◆ WORK INSTRUCTION ◆
Which lines in the records below contain the word "frac"? Report each of them.

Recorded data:
+++++

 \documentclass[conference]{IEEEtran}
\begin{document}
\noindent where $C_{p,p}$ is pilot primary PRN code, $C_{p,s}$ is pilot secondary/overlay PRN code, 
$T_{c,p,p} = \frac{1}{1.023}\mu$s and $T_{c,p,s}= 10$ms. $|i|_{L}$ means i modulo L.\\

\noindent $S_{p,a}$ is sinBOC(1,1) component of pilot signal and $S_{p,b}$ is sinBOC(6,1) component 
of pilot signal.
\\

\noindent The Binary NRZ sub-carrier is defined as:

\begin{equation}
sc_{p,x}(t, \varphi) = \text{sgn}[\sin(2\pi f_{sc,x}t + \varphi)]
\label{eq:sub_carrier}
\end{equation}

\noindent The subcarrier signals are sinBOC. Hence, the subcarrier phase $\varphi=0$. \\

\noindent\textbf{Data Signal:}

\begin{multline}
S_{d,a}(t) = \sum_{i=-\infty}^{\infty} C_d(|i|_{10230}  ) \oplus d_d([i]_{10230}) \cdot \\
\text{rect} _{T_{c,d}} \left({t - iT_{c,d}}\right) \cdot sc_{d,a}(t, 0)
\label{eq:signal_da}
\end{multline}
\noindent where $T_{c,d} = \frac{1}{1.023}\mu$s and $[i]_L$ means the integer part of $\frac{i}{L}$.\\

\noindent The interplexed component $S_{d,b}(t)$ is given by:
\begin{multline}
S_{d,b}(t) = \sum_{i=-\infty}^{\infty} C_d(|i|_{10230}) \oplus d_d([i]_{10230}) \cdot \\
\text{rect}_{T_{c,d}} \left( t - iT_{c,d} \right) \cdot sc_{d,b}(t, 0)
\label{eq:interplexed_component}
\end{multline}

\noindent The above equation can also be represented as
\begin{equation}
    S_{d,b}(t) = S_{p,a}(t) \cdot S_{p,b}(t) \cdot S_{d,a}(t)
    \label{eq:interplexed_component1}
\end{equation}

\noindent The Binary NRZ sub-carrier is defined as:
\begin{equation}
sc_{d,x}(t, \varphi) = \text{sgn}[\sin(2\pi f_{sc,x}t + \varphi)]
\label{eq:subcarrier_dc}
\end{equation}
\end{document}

+++++

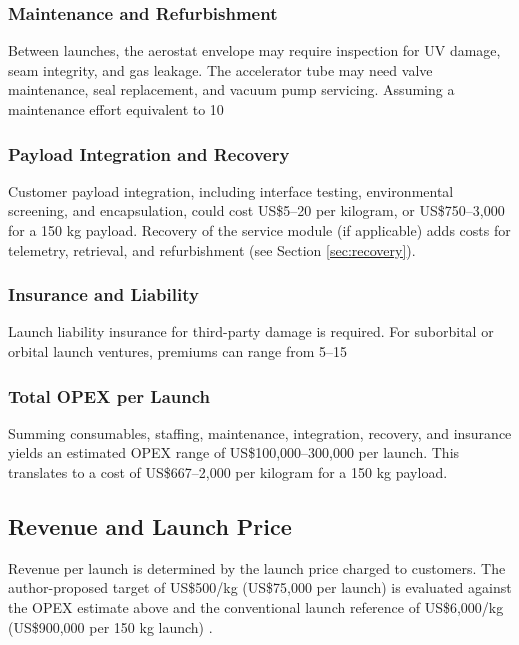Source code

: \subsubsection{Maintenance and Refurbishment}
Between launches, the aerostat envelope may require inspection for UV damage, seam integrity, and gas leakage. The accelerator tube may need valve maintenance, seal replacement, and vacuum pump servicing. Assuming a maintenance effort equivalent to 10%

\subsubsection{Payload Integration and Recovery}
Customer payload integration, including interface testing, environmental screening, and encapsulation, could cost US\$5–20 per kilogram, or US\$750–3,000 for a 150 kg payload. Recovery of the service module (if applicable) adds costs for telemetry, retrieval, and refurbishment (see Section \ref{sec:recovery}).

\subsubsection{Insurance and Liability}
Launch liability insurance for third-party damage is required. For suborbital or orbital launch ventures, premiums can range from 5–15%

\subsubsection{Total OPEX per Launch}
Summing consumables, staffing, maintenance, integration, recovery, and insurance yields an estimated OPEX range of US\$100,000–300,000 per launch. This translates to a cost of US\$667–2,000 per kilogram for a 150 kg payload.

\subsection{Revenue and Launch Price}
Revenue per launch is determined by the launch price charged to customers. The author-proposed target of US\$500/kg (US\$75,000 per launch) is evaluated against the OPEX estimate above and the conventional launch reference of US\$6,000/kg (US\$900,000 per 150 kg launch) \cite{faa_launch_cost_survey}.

+++++

◆ EXERCISE OUTPUT ◆
$T_{c,p,p} = \frac{1}{1.023}\mu$s and $T_{c,p,s}= 10$ms. $|i|_{L}$ means i modulo L.\\
\noindent where $T_{c,d} = \frac{1}{1.023}\mu$s and $[i]_L$ means the integer part of $\frac{i}{L}$.\\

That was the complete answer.